ASSIGNMENT
Your answer should be the full data, transcribed exactly, with no pictures in it.

GIVEN ENTRIES below:

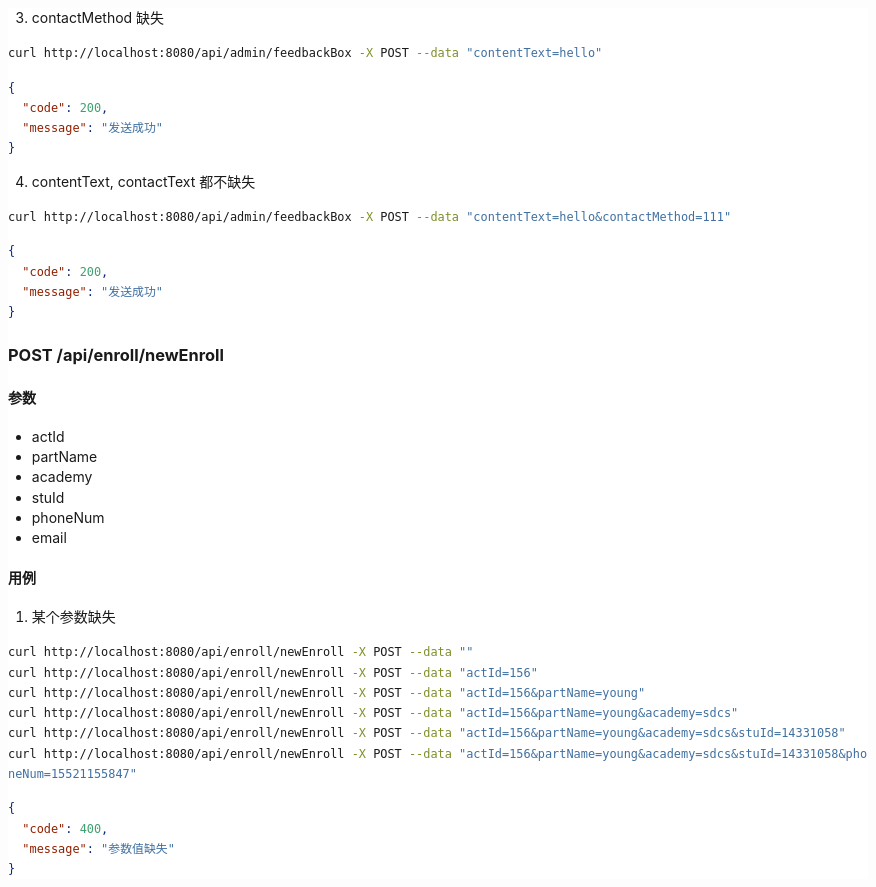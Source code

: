 3. contactMethod 缺失

```bash
curl http://localhost:8080/api/admin/feedbackBox -X POST --data "contentText=hello"
```

```json
{
  "code": 200,
  "message": "发送成功"
}
```

4. contentText, contactText 都不缺失

```bash
curl http://localhost:8080/api/admin/feedbackBox -X POST --data "contentText=hello&contactMethod=111"
```

```json
{
  "code": 200,
  "message": "发送成功"
}
```


### POST /api/enroll/newEnroll

#### 参数

- actId
- partName
- academy
- stuId
- phoneNum
- email

#### 用例

1. 某个参数缺失

```bash
curl http://localhost:8080/api/enroll/newEnroll -X POST --data ""
curl http://localhost:8080/api/enroll/newEnroll -X POST --data "actId=156"
curl http://localhost:8080/api/enroll/newEnroll -X POST --data "actId=156&partName=young"
curl http://localhost:8080/api/enroll/newEnroll -X POST --data "actId=156&partName=young&academy=sdcs"
curl http://localhost:8080/api/enroll/newEnroll -X POST --data "actId=156&partName=young&academy=sdcs&stuId=14331058"
curl http://localhost:8080/api/enroll/newEnroll -X POST --data "actId=156&partName=young&academy=sdcs&stuId=14331058&phoneNum=15521155847"

```

```json
{
  "code": 400,
  "message": "参数值缺失"
}
```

End of GIVEN ENTRIES.

ANSWER SPACE
Source code

: 3. contactMethod 缺失

```bash
curl http://localhost:8080/api/admin/feedbackBox -X POST --data "contentText=hello"
```

```json
{
  "code": 200,
  "message": "发送成功"
}
```

4. contentText, contactText 都不缺失

```bash
curl http://localhost:8080/api/admin/feedbackBox -X POST --data "contentText=hello&contactMethod=111"
```

```json
{
  "code": 200,
  "message": "发送成功"
}
```


### POST /api/enroll/newEnroll

#### 参数

- actId
- partName
- academy
- stuId
- phoneNum
- email

#### 用例

1. 某个参数缺失

```bash
curl http://localhost:8080/api/enroll/newEnroll -X POST --data ""
curl http://localhost:8080/api/enroll/newEnroll -X POST --data "actId=156"
curl http://localhost:8080/api/enroll/newEnroll -X POST --data "actId=156&partName=young"
curl http://localhost:8080/api/enroll/newEnroll -X POST --data "actId=156&partName=young&academy=sdcs"
curl http://localhost:8080/api/enroll/newEnroll -X POST --data "actId=156&partName=young&academy=sdcs&stuId=14331058"
curl http://localhost:8080/api/enroll/newEnroll -X POST --data "actId=156&partName=young&academy=sdcs&stuId=14331058&phoneNum=15521155847"

```

```json
{
  "code": 400,
  "message": "参数值缺失"
}
```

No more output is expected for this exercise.